Emma sighed. She loved violin making with a passion, but Grandpa was a bitter taskmaster. No matter how much she tried to please him, she never could. Maybe that’s why her mom often seemed so reluctant about her apprenticeship.

“I’d rather go with you,” Emma said. “Plus, next week is holiday.” All Saints holiday week—or Toussaint, as they called it here—almost always coincided with Halloween.

“That’s out of the question. I don’t know how long I’ll be gone. Besides, you can’t miss your violin lessons, not with the Christmas competition at the academy coming up soon.”

“I’m not so sure about that,” Emma said gravely, extending the newspaper.

Her mom took it. “What’s this?”

“This is why I came running up the stairs.”

Her mom read the headlines. She gasped and looked at Emma. When she finished reading, she sat on the edge of the mattress and stared into space. “Oh, my God…” she whispered.

Emma sat next to her mom. “It says Monsieur Dupriez disappeared in his study. The doors and windows were locked from the inside. The police don’t have any explanation. How can this happen? It’s not logical. It’s not humanly possible.”

“No, not humanly possible…”

“Just like the other three—that German violinist, the French one, the American. Nobody has explained their disappearances. Who would want to kidnap violinists?” When her mom didn’t answer, she began to gnaw at her fingernail.

As if by reflex, her mom pulled Emma’s hand away from her mouth.

“Sorry,” Emma mumbled. “I’m just worried about him.”

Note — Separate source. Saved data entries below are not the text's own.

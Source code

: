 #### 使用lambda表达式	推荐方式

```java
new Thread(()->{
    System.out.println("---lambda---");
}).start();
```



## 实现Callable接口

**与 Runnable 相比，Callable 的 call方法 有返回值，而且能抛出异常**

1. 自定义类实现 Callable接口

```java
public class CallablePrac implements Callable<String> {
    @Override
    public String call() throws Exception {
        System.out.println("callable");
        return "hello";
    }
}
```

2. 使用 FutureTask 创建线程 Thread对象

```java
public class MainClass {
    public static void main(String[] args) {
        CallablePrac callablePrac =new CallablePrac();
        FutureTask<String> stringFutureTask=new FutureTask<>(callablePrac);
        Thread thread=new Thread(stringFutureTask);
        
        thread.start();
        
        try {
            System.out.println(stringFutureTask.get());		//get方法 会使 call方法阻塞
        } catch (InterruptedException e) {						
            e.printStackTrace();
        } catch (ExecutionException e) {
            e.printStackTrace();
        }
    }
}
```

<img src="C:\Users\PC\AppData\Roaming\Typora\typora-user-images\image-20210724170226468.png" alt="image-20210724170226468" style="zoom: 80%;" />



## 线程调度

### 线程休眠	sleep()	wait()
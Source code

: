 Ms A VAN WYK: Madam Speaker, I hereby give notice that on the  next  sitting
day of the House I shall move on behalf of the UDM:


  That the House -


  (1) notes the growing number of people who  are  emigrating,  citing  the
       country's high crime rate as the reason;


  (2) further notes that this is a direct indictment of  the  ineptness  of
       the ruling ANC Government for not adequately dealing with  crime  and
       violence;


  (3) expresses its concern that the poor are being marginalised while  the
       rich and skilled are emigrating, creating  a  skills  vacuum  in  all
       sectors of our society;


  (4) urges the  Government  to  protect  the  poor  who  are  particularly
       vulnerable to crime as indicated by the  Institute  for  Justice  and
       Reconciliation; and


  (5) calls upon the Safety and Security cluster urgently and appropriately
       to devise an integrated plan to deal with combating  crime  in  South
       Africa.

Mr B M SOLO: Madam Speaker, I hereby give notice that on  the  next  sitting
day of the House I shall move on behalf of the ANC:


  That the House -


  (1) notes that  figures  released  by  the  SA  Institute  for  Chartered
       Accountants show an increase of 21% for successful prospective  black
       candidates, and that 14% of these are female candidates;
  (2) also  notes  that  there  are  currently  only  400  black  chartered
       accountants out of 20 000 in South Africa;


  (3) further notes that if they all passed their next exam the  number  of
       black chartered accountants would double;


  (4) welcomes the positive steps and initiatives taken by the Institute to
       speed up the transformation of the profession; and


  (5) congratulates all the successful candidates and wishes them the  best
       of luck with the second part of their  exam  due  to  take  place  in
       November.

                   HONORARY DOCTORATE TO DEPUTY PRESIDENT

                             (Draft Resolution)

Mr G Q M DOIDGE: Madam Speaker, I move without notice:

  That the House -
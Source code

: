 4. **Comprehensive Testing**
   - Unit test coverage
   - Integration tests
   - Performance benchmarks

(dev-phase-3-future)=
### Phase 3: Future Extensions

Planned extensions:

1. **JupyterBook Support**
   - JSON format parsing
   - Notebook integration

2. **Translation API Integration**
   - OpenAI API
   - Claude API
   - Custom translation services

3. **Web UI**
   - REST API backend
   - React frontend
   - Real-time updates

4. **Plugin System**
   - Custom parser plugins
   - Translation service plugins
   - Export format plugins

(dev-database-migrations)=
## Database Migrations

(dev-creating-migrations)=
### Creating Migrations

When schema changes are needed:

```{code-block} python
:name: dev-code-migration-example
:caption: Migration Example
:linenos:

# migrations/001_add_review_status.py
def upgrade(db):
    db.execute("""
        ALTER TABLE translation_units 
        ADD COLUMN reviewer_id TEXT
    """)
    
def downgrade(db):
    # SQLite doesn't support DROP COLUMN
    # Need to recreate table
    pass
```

“Poor Madame Dupriez. We must visit her. She must be in quite a state.”

“Can you call her now?”

Her mom sighed. “I will. In a moment.” She looked at Emma, her features softening. Gently, she smoothed Emma’s glossy chestnut locks and side fringe away from her face. “Don’t worry, everything will be fine. You mustn’t be afraid.”

“Afraid? Why would I be afraid?”

“I mean, about Monsieur Dupriez.” Her mom appeared flustered.

“I’m not afraid. I’m worried, and angry. I want to find out what happened to him. Without him, I don’t even want to take part in the competition.”

Monsieur Dupriez had been Emma’s teacher since she was four years old. But more than teacher, he was her mentor.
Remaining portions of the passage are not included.